Only text lines belong in the answer: the lines from the first one in the records through the line with "một người là", copied exactly.

- [Supplied material]

++++++++++++++++++++

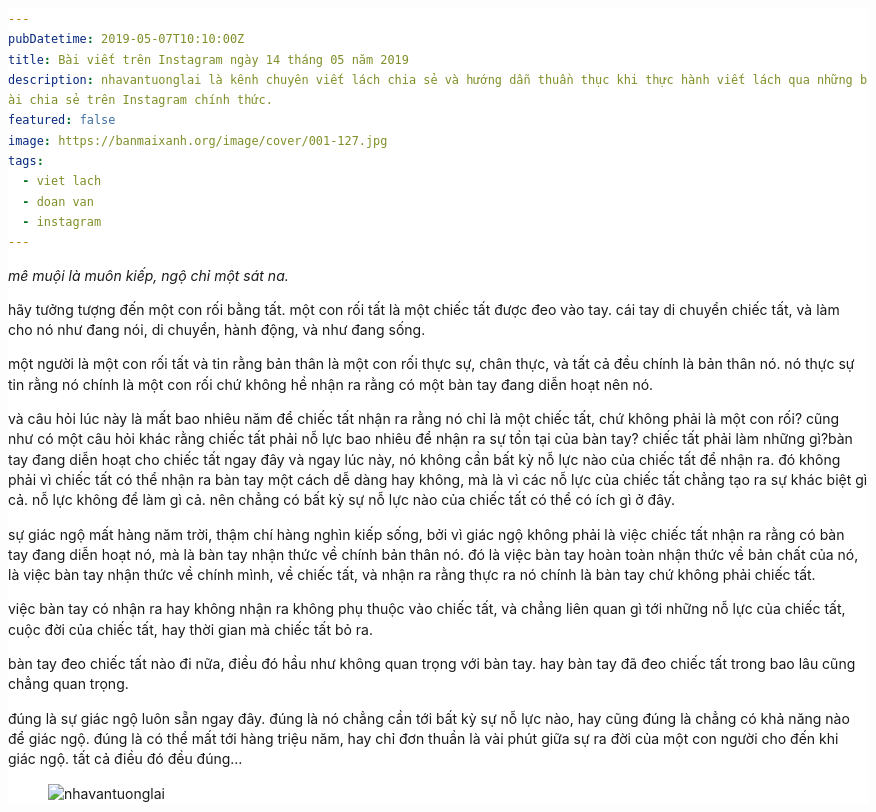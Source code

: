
 ```yaml
---
pubDatetime: 2019-05-07T10:10:00Z
title: Bài viết trên Instagram ngày 14 tháng 05 năm 2019
description: nhavantuonglai là kênh chuyên viết lách chia sẻ và hướng dẫn thuần thục khi thực hành viết lách qua những bài chia sẻ trên Instagram chính thức.
featured: false
image: https://banmaixanh.org/image/cover/001-127.jpg
tags:
  - viet lach
  - doan van
  - instagram
---
```


_mê muội là muôn kiếp, ngộ chỉ một sát na._

hãy tưởng tượng đến một con rối bằng tất. một con rối tất là một chiếc tất được đeo vào tay. cái tay di chuyển chiếc tất, và làm cho nó như đang nói, di chuyển, hành động, và như đang sống.

một người là một con rối tất và tin rằng bản thân là một con rối thực sự, chân thực, và tất cả đều chính là bản thân nó. nó thực sự tin rằng nó chính là một con rối chứ không hề nhận ra rằng có một bàn tay đang diễn hoạt nên nó.

và câu hỏi lúc này là mất bao nhiêu năm để chiếc tất nhận ra rằng nó chỉ là một chiếc tất, chứ không phải là một con rối? cũng như có một câu hỏi khác rằng chiếc tất phải nỗ lực bao nhiêu để nhận ra sự tồn tại của bàn tay? chiếc tất phải làm những gì?bàn tay đang diễn hoạt cho chiếc tất ngay đây và ngay lúc này, nó không cần bất kỳ nỗ lực nào của chiếc tất để nhận ra. đó không phải vì chiếc tất có thể nhận ra bàn tay một cách dễ dàng hay không, mà là vì các nỗ lực của chiếc tất chẳng tạo ra sự khác biệt gì cả. nỗ lực không để làm gì cả. nên chẳng có bất kỳ sự nỗ lực nào của chiếc tất có thể có ích gì ở đây.

sự giác ngộ mất hàng năm trời, thậm chí hàng nghìn kiếp sống, bởi vì giác ngộ không phải là việc chiếc tất nhận ra rằng có bàn tay đang diễn hoạt nó, mà là bàn tay nhận thức về chính bản thân nó. đó là việc bàn tay hoàn toàn nhận thức về bản chất của nó, là việc bàn tay nhận thức về chính mình, về chiếc tất, và nhận ra rằng thực ra nó chính là bàn tay chứ không phải chiếc tất.

việc bàn tay có nhận ra hay không nhận ra không phụ thuộc vào chiếc tất, và chẳng liên quan gì tới những nỗ lực của chiếc tất, cuộc đời của chiếc tất, hay thời gian mà chiếc tất bỏ ra.

bàn tay đeo chiếc tất nào đi nữa, điều đó hầu như không quan trọng với bàn tay. hay bàn tay đã đeo chiếc tất trong bao lâu cũng chẳng quan trọng.

đúng là sự giác ngộ luôn sẵn ngay đây. đúng là nó chẳng cần tới bất kỳ sự nỗ lực nào, hay cũng đúng là chẳng có khả năng nào để giác ngộ. đúng là có thể mất tới hàng triệu năm, hay chỉ đơn thuần là vài phút giữa sự ra đời của một con người cho đến khi giác ngộ. tất cả điều đó đều đúng…

<figure><img src="https://banmaixanh.org/image/cover/001-110.jpg" alt="nhavantuonglai" title="nhavantuonglai" height=100% width=100%><figcaption><p></p></figcaption></figure>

++++++++++++++++++++

- [Task result]
Source code

:
 ```yaml
---
pubDatetime: 2019-05-07T10:10:00Z
title: Bài viết trên Instagram ngày 14 tháng 05 năm 2019
description: nhavantuonglai là kênh chuyên viết lách chia sẻ và hướng dẫn thuần thục khi thực hành viết lách qua những bài chia sẻ trên Instagram chính thức.
featured: false
image: https://banmaixanh.org/image/cover/001-127.jpg
tags:
  - viet lach
  - doan van
  - instagram
---
```


_mê muội là muôn kiếp, ngộ chỉ một sát na._

hãy tưởng tượng đến một con rối bằng tất. một con rối tất là một chiếc tất được đeo vào tay. cái tay di chuyển chiếc tất, và làm cho nó như đang nói, di chuyển, hành động, và như đang sống.

một người là một con rối tất và tin rằng bản thân là một con rối thực sự, chân thực, và tất cả đều chính là bản thân nó. nó thực sự tin rằng nó chính là một con rối chứ không hề nhận ra rằng có một bàn tay đang diễn hoạt nên nó.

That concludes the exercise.